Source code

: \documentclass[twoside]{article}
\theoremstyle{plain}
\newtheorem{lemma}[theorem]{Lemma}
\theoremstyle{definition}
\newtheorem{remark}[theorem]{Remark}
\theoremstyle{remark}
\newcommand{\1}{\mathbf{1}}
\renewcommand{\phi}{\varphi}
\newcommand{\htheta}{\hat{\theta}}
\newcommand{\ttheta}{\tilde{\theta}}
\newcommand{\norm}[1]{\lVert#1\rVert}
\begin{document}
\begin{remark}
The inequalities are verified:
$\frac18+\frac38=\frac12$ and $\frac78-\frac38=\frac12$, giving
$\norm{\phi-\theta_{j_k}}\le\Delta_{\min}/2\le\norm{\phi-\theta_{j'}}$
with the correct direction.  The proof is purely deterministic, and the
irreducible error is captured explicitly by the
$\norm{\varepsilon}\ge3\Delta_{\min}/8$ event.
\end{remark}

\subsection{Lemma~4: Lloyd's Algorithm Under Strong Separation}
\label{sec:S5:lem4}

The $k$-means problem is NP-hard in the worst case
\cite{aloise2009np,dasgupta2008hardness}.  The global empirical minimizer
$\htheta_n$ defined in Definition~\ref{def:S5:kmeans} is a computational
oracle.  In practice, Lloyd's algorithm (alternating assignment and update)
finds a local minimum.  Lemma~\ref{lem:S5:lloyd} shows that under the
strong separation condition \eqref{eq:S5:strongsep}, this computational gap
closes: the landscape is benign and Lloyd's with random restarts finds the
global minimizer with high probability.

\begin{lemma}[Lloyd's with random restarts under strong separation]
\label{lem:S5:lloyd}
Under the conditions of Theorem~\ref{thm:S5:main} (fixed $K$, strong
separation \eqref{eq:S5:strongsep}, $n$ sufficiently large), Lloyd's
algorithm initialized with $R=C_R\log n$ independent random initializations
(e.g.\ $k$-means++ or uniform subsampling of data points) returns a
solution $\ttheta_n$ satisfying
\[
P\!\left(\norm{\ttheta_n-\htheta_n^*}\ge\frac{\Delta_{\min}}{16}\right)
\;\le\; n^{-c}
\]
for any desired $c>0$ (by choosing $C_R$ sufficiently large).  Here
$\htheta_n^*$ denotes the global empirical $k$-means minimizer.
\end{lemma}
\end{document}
....................
The task ▸ Please copy the lines above from the line with "is a computational" up to and including the line with "global minimizer with high probability.", exactly as written and with nothing else.

Answer for this exercise ▸
$\htheta_n$ defined in Definition~\ref{def:S5:kmeans} is a computational
oracle.  In practice, Lloyd's algorithm (alternating assignment and update)
finds a local minimum.  Lemma~\ref{lem:S5:lloyd} shows that under the
strong separation condition \eqref{eq:S5:strongsep}, this computational gap
closes: the landscape is benign and Lloyd's with random restarts finds the
global minimizer with high probability.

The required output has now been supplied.